# [The task]
Where does the string "Ridge" appear in the records? Copy every line that contains it.

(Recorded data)
=======
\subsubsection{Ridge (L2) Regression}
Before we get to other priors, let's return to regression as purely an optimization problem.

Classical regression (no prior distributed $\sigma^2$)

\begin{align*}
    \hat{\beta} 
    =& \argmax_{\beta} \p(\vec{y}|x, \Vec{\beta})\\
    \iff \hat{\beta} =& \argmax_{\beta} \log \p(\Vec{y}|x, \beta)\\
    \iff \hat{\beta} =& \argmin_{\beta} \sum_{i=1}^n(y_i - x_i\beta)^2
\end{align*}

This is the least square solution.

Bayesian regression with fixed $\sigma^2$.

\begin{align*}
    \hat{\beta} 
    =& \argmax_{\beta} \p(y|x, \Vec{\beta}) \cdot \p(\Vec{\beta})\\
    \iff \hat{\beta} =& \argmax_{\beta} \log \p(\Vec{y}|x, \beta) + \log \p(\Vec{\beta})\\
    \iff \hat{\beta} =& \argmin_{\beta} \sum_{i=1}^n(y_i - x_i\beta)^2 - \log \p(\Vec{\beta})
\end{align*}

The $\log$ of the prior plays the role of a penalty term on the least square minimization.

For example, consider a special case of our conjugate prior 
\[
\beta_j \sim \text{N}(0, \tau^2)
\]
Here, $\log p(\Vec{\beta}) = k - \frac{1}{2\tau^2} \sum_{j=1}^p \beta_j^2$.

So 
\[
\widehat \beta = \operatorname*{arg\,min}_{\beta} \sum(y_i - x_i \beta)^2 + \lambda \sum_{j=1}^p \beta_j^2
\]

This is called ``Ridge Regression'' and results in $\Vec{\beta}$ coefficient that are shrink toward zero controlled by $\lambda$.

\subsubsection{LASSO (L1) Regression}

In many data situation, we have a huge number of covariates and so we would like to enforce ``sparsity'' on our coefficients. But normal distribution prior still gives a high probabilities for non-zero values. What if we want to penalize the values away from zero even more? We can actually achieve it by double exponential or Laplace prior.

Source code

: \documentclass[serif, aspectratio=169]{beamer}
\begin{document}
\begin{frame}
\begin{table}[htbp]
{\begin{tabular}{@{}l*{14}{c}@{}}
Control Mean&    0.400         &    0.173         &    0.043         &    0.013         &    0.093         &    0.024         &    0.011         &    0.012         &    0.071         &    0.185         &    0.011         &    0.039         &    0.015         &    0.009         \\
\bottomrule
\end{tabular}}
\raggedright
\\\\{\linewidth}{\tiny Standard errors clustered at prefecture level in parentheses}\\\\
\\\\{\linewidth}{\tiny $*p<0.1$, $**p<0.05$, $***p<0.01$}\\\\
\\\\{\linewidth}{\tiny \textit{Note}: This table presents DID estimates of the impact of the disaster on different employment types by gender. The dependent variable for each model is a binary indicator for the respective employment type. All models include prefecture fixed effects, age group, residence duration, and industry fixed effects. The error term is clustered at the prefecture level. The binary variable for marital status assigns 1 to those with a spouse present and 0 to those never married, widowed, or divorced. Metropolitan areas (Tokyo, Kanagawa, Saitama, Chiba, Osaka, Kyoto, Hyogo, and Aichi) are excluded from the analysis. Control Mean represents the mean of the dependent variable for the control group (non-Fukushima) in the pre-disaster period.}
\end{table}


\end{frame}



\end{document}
=======
# [Expected answer]
\subsubsection{Ridge (L2) Regression}
This is called ``Ridge Regression'' and results in $\Vec{\beta}$ coefficient that are shrink toward zero controlled by $\lambda$.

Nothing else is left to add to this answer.